L’eau gonflant lentement les fibres, on aurait pu en rester là si la malveillante incurie des Ponts et chaussées n’avait laissé sur le bord de la route le chargement entier d’un camion de goudron. Un essieu cassé avait conduit une dizaine de bidons sur le bord de la route. Une chose avait été de réparer le camion, une autre en serait de récupérer les bidons. Sans treuil et sans chaine il aurait fallu des hommes jeunes et forts. Mais...
En attendant, en plein été de guerre et de camions réquisitionnés, ils étaient là, à narguer à deux cents mètres du Pont. Rouler un bidon n’aurait pas dû poser un problème aux hardis navigateurs mais, cette fois-ci, le marais désert se serait rempli d’yeux et de complices éventuels : des dizaines de barques et de tonnes* aux canards attendaient un supplément indispensable de goudron. Dans un rayon des quelques kilomètres tout le pays était au courant, et les gendarmes, comme s’ils voulaient justifier leur non-départ au front, multipliaient les contrôles et les patrouilles dans cette zone de braconnage intensif. Une seule solution, se servir sans être vu, sans déplacer les bidons.
Vers quinze heures, sous le cagnard de cette fin d’août, pas un souffle de vent, deux indiens un seau dans chaque main se dirigent vers les bidons en suivant le canal.
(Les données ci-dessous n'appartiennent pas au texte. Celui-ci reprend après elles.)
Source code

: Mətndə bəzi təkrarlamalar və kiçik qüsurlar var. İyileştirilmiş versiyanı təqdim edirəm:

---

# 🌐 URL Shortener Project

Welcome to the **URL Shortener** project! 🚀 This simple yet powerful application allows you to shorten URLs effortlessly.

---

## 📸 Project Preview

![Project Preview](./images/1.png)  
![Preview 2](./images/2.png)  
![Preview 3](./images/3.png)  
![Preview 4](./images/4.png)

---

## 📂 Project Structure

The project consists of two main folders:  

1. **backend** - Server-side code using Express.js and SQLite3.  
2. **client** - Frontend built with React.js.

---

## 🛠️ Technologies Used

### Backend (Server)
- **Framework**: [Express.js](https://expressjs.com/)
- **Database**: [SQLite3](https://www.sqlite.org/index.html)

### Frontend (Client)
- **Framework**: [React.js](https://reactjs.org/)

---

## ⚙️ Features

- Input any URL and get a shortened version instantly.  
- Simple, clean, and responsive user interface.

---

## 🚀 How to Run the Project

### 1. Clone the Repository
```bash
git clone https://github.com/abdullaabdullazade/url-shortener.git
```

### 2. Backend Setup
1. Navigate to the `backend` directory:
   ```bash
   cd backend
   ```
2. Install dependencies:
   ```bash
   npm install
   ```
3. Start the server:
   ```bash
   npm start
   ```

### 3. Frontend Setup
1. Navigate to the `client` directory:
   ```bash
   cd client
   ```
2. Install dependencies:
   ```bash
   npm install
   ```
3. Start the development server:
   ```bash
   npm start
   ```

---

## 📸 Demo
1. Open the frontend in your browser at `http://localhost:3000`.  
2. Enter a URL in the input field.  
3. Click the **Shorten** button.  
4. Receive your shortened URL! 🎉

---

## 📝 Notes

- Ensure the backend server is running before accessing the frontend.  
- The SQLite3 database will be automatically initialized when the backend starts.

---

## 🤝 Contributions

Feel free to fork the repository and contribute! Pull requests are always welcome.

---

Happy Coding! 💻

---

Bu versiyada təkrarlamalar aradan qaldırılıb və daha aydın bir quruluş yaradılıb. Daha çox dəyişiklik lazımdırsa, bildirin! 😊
Henri fera le guet et Arnaud dévissera, il suffira ensuite de verser dans les seaux.
— Tu es certain que c’est mieux maintenant. Tu ne préfères pas attendre la nuit ?
— La nuit tous les bracos seront de sortie. C’est eux qui nous dénonceront.
— « … »
— À c’t’ heure ils font la sieste, y a pas meilleur moment.

Ces journées d’Août quatorze étaient étouffantes. L’air vibrait au-dessus des bidons métalliques. Nono n’eut pas à dévisser le bouchon fileté jusqu’au dernier tour, le goudron brûlant le projeta en l’air et inonda le garçon de la tête aux pieds. Criant de douleur, couvert de goudron collant, il se jeta dans la Ceinture envahie de lentilles d’eau. Pataugeant et hurlant il en sortit, monstre noir vêtu de vert. C’est alors qu’un cri plus fort le fit taire. À dix mètres d’eux, de derrière une haie, sortit en courant une jeune femme du village, éperdue de terreur. Oubliant dans sa fuite les vaches que, parait-il, elle serait venue rentrer à l’étable.

Cahin-caha, Henri ramena Nono au village où la mère Neveu mit des semaines à décoller le goudron avec du pain trempé dans du lait. Les voisins amusés et compatissants ne manquaient pas de venir prendre des nouvelles. Pendant qu’ils y étaient, ils passaient à la maison d’à coté se faire raconter l’histoire du monstre vert par la jeune femme qui l’avait vu de ses propres yeux. C’était un plaisir pour eux de lui faire répéter sa tragique apparition avec tous les détails.
— Et comme justement je passais par là, derrière la haie, pour aller chercher mes vaches….
— Et oui comme d’habitude
— Eh oui ma pauvre Josiane, depuis que ton mari est soldat c’est toi qui t’occupes des bêtes…
— Eh oui… euh bin oui…

À chaque fois, à ce point du récit, les voisins repartaient vaquer à leur ouvrage. Contents à chaque fois de ricaner entre eux :
— Rentrer ses vaches en plein soleil ! Pff ff !
— Oui, mais on m’a dit qu’elle se faisait aider…

Deux générations plus tard, « elle se fait aider » était devenu l’expression codée de plusieurs villages pour désigner d’un sourire entendu celles qui ne se trouvaient pas exactement où elles auraient dû être. Le malheur voulut que nombre de veuves n’eurent même pas la consolation de « se faire aider ». Elle connut un regain dans le pays au cours de l’autre guerre, celle où les prisonniers furent si nombreux. Le monde paysan est un conservatoire vivant de traditions. Certains KG et autres STO assurèrent avoir beaucoup aidé en Allemagne.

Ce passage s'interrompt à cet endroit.